MORE: 21 ways the budget will hit Canadians’ wallets

While economists, entrepreneurs and policy wonks might get a charge out of Morneau’s measures on innovation and skills, those thrusts look unlikely to excite many Canadian voters. Last year’s Canada Child Benefit and middle-bracket tax cut were much easier sells. Among progressive voters concerned about economic fairness, however, some targeted new budget measures could offer the Trudeau Liberals messages that resonate.

MORE: Did the budget walk the walk on the Liberals’ innovation talk?

Morneau’s biggest single spending promise is $11 billion “to help ensure every Canadian has a safe and affordable place to call home.” That’s a substantial commitment, although it extends all the way out to 2027-28, a distant planning horizon. And little of the new money is slated to be spent this year or next, which means the housing plan could be seen as a pitch for giving Trudeau’s Liberals a second mandate, in the 2019 election, to carry out the strategy.

Another $7 billion over the next decade is pledged to help low- and middle-income families with the costs of child care. That includes “up to 40,000 new subsidized child care spaces over the next three years, by working with the provinces and territories.”

As well, Employment Insurance will be made more flexible, letting parents to spread benefits, at a lower rate, over 18 months, up from the current 12 months. Women will be allowed to collect EI maternity benefits for 12 weeks before their due date, up from eight weeks now.

MORE: What Budget 2017 offers families

None of these social-justice and gender-equity measures can fairly be dismissed as negligible, but none immediately jumps out as a policy landmark either. A worried Liberal might imagine that Morneau is leaving himself—and the Trudeau government—vulnerable to an underwhelmed yawn of a reaction.
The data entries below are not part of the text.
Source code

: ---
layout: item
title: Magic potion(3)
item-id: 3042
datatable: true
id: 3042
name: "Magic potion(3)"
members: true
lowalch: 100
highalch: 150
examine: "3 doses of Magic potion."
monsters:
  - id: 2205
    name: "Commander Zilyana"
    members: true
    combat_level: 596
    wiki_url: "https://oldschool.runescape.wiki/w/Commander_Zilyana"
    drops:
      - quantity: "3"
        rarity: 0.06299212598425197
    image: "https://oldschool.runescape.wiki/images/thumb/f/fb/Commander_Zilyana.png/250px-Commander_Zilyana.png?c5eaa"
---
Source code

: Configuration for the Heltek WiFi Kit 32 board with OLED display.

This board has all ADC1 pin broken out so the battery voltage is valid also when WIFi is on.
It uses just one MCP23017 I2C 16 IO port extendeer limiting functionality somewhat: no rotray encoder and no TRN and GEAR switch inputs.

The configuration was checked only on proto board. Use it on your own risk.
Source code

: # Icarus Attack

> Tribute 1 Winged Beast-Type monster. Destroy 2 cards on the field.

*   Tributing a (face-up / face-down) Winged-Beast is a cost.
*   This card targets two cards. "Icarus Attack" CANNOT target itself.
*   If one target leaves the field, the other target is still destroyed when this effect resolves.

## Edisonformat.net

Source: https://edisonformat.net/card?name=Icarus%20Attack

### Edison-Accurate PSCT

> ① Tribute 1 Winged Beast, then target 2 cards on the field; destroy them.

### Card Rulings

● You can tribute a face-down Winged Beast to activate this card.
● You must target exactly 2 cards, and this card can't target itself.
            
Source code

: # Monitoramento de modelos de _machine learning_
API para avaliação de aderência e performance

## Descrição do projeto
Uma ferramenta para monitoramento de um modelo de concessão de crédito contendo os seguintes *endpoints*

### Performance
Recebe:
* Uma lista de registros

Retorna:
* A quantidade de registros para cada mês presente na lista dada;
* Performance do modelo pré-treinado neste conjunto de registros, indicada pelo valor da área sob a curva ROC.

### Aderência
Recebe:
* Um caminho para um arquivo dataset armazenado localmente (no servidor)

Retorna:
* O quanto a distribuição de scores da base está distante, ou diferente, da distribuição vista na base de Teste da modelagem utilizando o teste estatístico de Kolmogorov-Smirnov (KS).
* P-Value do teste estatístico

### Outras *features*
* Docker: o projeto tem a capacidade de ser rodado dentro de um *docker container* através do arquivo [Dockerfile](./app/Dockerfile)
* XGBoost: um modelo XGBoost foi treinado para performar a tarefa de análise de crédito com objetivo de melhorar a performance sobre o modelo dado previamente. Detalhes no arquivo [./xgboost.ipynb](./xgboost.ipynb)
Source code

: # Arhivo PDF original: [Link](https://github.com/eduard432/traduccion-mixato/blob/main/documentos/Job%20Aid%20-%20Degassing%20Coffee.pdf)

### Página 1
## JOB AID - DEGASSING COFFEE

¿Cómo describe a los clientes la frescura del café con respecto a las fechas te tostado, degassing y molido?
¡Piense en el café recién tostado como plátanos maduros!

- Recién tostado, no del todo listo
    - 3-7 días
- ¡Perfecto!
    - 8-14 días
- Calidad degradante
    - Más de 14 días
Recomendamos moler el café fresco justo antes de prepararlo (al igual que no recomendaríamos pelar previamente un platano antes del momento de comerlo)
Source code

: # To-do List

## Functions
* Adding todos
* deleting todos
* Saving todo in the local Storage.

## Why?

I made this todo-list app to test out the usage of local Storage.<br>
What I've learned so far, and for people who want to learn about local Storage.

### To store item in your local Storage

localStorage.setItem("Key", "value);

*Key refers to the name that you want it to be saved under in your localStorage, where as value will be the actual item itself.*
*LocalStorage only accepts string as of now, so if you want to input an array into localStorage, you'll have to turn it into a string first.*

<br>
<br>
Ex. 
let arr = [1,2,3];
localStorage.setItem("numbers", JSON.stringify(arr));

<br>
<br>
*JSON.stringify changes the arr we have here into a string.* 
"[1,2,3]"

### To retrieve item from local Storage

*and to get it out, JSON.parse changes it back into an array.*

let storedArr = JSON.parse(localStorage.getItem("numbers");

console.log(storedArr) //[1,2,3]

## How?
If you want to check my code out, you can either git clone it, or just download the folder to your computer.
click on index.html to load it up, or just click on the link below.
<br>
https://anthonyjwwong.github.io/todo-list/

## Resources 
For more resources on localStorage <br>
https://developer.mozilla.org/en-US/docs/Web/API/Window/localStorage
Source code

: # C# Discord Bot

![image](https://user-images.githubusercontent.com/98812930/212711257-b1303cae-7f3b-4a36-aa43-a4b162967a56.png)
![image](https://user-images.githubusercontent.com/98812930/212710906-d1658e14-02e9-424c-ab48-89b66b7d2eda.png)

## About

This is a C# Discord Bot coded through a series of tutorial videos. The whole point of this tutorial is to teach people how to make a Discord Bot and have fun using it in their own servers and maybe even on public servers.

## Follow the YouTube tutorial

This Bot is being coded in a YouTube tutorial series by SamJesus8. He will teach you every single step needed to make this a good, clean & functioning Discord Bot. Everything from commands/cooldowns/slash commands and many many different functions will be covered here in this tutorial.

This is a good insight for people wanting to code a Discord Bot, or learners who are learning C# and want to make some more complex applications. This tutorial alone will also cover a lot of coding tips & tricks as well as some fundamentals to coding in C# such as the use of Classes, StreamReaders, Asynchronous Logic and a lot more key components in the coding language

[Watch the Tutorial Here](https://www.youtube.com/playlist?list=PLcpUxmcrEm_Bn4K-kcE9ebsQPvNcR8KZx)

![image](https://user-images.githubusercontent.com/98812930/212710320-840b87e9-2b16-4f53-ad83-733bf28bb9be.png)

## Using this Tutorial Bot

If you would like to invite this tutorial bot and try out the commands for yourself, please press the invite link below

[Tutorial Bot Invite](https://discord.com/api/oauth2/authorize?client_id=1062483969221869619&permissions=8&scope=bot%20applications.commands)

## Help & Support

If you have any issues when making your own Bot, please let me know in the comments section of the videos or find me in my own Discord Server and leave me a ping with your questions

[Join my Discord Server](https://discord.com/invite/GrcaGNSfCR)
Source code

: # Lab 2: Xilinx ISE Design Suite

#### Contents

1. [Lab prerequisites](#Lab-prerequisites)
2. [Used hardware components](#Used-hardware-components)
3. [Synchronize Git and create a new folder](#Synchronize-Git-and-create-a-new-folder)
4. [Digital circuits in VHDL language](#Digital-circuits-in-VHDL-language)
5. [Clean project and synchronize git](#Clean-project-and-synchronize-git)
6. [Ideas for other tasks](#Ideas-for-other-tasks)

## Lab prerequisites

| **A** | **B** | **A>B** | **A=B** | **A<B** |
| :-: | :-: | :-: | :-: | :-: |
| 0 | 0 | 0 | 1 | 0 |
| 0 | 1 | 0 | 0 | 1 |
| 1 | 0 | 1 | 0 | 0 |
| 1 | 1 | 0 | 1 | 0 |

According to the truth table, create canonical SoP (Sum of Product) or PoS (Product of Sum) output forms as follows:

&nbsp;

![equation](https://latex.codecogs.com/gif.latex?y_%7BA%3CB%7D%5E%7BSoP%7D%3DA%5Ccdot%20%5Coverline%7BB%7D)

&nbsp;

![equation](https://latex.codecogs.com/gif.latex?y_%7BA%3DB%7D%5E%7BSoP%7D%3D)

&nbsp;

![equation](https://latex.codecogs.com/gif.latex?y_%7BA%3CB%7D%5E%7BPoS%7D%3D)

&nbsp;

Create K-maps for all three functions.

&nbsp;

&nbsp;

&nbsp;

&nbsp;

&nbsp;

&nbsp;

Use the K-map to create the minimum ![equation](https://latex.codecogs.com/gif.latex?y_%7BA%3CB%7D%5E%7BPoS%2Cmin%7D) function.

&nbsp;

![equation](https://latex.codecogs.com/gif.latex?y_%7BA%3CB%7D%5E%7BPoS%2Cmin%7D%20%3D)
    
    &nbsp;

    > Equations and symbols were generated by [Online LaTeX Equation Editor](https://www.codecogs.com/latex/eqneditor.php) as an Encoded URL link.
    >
Morneau seems to be counting on two factors to carry him through: the lasting impact of last year’s measures, and an economy that’s showing spring-like signs of fresh life. “In the last seven months, the Canadian economy has created a quarter million new jobs—the largest seven months of job gains Canada has seen in a decade,” he crowed in his budget speech.

Many private-sector economists back up Morneau’s sunny view. TD Bank Group’s latest forecast, for example, points to “strong momentum,” led by an oil and gas sector rebound after hard times, and continued “eye-popping strength” in the Toronto housing market.

Those factors that can hardly be credited to federal government policy. But, as Morneau and Trudeau begin to put in place their long-term strategy for the Canadian economy, short-term buoyancy—no matter its source—could buy them the time they need to prove that Budget 2017’s unspectacular steps set them on a path to something more exciting.